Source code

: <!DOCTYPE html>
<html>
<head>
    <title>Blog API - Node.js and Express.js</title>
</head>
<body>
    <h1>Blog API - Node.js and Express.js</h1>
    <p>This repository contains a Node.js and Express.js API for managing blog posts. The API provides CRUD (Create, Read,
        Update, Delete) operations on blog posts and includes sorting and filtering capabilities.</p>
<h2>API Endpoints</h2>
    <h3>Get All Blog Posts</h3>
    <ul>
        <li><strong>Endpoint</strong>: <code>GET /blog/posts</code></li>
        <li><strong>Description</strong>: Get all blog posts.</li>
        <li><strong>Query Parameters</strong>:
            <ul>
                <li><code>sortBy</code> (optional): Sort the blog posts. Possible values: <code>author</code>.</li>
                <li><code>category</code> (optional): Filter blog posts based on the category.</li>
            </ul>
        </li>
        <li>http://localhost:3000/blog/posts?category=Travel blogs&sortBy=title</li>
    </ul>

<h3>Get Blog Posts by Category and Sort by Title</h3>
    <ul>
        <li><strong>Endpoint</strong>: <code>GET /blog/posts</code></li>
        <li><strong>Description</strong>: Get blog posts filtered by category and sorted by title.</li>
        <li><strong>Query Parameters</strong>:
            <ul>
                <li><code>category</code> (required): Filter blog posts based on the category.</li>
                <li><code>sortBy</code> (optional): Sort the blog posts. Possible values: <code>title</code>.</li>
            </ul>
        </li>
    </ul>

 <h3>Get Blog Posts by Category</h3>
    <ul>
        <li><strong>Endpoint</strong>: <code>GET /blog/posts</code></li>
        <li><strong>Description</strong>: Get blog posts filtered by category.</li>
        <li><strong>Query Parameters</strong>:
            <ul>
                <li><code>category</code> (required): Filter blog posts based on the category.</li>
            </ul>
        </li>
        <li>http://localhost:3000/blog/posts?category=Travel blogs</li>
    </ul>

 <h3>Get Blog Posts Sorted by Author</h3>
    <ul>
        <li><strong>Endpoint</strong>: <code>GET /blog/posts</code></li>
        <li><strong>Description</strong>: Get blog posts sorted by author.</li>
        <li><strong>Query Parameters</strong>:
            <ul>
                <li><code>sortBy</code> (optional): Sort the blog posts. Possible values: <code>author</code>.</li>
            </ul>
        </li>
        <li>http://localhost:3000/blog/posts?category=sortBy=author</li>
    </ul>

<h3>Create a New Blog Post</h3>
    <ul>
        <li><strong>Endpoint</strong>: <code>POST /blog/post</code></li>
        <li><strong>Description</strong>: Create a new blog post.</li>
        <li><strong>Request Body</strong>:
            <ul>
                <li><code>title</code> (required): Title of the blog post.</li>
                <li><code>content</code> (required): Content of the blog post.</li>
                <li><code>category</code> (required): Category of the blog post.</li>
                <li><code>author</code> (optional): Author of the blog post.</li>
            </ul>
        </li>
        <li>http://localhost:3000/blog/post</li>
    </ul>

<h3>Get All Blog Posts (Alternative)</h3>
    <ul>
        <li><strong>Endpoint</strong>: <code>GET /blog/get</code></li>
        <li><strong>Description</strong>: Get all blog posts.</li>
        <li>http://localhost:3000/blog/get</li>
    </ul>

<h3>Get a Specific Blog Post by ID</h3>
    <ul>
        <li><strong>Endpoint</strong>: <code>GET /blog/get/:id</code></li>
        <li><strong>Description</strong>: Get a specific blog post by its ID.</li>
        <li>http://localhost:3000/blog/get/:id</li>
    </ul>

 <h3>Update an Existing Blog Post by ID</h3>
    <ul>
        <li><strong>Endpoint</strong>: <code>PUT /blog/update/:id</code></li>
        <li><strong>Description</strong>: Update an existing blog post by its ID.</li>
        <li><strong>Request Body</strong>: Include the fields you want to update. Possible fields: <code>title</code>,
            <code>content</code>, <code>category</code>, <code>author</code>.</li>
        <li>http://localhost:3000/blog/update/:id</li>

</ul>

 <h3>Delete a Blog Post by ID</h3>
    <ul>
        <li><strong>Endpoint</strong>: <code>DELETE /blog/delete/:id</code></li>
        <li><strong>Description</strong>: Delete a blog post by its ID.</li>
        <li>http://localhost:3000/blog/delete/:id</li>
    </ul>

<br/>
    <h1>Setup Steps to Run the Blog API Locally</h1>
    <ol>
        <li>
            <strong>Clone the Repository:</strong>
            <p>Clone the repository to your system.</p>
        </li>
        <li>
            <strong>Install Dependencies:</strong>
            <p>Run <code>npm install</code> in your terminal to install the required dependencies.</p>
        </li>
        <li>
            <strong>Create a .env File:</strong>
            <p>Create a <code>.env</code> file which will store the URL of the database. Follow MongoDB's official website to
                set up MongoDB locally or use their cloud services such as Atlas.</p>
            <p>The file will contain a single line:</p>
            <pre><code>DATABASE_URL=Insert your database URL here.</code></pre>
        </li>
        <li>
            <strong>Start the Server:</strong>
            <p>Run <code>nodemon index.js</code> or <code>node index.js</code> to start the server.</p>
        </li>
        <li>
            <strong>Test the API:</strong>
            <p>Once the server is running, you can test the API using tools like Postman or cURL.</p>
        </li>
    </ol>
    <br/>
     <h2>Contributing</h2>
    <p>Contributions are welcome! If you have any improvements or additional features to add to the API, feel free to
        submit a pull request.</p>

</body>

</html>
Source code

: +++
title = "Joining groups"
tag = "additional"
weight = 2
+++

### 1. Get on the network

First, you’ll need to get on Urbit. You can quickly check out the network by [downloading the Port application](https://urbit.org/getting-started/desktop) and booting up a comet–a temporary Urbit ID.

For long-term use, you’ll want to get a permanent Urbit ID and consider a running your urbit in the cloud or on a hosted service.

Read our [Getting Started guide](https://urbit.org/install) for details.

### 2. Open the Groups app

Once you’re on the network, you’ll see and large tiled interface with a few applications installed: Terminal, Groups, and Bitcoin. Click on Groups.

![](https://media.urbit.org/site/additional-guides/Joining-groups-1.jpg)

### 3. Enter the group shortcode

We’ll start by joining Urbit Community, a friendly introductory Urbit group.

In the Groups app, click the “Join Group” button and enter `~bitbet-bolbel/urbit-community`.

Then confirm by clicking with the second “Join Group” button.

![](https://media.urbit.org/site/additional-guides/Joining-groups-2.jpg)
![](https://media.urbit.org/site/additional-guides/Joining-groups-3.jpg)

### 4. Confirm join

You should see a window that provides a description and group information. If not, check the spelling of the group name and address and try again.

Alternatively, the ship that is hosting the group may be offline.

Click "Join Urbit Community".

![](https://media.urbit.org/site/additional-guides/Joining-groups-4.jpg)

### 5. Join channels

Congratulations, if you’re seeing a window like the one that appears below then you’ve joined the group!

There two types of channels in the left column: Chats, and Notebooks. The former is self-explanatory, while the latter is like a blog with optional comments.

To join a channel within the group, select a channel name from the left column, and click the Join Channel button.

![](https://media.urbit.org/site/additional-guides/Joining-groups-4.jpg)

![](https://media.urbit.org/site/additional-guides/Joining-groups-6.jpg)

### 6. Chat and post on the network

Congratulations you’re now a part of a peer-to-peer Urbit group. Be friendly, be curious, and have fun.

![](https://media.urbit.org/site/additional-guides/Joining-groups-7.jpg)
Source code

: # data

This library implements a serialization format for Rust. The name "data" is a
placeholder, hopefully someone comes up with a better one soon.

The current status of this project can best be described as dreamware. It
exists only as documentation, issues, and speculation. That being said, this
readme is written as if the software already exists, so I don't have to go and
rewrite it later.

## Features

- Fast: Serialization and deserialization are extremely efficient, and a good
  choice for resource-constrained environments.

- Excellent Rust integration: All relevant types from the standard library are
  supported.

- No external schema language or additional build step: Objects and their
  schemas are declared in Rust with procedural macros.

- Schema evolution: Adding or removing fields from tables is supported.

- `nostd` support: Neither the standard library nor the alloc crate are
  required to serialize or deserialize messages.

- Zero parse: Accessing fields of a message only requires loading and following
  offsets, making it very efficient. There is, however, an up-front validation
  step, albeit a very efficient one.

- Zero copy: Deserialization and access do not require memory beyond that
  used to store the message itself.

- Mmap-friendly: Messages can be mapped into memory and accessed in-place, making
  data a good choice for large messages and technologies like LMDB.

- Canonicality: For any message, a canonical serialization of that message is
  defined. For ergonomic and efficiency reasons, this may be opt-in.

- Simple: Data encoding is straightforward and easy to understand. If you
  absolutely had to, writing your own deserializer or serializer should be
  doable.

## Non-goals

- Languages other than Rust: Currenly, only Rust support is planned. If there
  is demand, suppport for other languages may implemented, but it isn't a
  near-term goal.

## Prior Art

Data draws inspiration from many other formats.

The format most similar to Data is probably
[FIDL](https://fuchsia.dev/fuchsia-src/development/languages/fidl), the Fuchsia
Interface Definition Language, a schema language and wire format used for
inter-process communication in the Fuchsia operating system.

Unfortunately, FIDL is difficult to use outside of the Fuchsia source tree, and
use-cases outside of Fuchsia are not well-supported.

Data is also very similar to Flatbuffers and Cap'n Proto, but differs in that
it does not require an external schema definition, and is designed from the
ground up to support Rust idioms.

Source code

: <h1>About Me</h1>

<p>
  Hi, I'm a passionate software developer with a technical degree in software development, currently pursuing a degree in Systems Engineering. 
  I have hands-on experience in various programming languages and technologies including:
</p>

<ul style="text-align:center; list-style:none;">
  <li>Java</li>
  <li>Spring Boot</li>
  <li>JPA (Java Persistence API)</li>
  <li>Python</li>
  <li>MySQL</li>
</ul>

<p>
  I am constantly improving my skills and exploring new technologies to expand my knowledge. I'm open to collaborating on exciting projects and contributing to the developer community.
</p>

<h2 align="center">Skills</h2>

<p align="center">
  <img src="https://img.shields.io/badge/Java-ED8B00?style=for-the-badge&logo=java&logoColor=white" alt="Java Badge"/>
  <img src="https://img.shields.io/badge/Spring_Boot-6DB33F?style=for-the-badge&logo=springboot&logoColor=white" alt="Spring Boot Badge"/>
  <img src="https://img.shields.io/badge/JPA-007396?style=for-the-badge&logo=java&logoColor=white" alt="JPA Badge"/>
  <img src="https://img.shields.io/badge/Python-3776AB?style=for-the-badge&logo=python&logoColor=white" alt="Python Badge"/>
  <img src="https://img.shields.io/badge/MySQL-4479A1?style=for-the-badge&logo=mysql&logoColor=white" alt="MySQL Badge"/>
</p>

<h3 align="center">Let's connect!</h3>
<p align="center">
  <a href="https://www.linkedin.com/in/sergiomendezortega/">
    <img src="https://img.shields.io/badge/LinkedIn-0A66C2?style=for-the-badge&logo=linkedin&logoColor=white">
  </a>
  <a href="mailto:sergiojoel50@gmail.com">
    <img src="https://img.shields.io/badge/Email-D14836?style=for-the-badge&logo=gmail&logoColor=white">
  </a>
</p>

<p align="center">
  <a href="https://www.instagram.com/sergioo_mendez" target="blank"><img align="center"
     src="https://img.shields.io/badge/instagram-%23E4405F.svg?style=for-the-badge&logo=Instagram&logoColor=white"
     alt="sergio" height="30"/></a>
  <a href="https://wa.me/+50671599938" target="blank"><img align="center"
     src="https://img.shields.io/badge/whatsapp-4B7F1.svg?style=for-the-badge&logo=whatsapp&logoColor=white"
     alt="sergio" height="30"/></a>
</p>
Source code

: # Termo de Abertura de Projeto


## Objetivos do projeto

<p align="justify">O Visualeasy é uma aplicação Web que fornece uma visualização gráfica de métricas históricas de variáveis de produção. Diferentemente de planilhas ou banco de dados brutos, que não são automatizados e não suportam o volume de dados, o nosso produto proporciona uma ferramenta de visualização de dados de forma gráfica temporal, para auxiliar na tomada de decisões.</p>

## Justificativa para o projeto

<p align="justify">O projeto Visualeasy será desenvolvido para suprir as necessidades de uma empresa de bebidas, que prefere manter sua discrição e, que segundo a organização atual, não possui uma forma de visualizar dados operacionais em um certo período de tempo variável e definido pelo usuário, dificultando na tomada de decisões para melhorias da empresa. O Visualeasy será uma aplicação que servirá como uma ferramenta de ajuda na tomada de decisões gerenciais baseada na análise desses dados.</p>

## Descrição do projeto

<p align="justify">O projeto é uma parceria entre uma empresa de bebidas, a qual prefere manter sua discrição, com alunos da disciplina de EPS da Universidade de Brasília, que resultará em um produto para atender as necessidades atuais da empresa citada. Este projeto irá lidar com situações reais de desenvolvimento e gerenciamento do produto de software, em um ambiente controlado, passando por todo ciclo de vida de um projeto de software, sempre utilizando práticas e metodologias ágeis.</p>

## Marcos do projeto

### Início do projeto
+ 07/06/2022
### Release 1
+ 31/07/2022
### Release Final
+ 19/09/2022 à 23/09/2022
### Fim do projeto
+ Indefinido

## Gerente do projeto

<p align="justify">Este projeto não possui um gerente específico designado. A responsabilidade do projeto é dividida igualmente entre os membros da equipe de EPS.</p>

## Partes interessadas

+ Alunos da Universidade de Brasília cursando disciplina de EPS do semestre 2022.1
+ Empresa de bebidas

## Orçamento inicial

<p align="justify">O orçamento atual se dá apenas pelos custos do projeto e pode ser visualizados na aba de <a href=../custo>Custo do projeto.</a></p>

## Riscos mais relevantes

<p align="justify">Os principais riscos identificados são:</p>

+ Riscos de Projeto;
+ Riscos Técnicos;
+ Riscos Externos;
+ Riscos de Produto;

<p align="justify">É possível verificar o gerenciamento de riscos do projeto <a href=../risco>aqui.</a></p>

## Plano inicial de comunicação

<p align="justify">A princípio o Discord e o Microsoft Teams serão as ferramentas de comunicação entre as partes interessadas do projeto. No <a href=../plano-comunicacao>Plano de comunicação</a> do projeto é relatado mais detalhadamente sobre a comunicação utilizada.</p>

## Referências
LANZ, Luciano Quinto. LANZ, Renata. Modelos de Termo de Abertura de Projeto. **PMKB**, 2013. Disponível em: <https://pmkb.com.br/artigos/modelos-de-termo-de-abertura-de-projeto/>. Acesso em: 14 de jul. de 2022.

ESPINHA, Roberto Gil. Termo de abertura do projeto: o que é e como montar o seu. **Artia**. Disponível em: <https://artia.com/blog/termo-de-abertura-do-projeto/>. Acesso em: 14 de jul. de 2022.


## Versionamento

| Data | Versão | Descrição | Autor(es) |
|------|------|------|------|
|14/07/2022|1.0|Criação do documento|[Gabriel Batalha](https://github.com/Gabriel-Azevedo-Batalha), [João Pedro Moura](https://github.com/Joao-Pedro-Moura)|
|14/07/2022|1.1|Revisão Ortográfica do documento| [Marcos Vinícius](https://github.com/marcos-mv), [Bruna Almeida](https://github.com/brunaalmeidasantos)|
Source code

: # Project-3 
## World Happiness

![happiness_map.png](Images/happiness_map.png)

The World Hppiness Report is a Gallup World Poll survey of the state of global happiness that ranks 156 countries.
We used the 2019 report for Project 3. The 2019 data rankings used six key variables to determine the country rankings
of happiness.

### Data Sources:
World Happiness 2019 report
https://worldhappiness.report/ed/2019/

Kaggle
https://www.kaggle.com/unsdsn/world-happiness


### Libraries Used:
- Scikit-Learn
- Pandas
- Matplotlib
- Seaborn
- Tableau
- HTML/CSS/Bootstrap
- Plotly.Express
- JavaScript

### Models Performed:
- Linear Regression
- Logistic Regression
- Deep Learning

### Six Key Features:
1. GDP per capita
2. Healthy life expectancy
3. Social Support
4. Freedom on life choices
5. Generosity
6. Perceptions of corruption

» How to complete this task
Word for word, restate the lines of the listing above starting at the line with "### Release Final" and ending at the line with "## Referências", and nothing outside them.

» Exercise result
### Release Final
+ 19/09/2022 à 23/09/2022
### Fim do projeto
+ Indefinido

## Gerente do projeto

<p align="justify">Este projeto não possui um gerente específico designado. A responsabilidade do projeto é dividida igualmente entre os membros da equipe de EPS.</p>

## Partes interessadas

+ Alunos da Universidade de Brasília cursando disciplina de EPS do semestre 2022.1
+ Empresa de bebidas

## Orçamento inicial

<p align="justify">O orçamento atual se dá apenas pelos custos do projeto e pode ser visualizados na aba de <a href=../custo>Custo do projeto.</a></p>

## Riscos mais relevantes

<p align="justify">Os principais riscos identificados são:</p>

+ Riscos de Projeto;
+ Riscos Técnicos;
+ Riscos Externos;
+ Riscos de Produto;

<p align="justify">É possível verificar o gerenciamento de riscos do projeto <a href=../risco>aqui.</a></p>

## Plano inicial de comunicação

<p align="justify">A princípio o Discord e o Microsoft Teams serão as ferramentas de comunicação entre as partes interessadas do projeto. No <a href=../plano-comunicacao>Plano de comunicação</a> do projeto é relatado mais detalhadamente sobre a comunicação utilizada.</p>

## Referências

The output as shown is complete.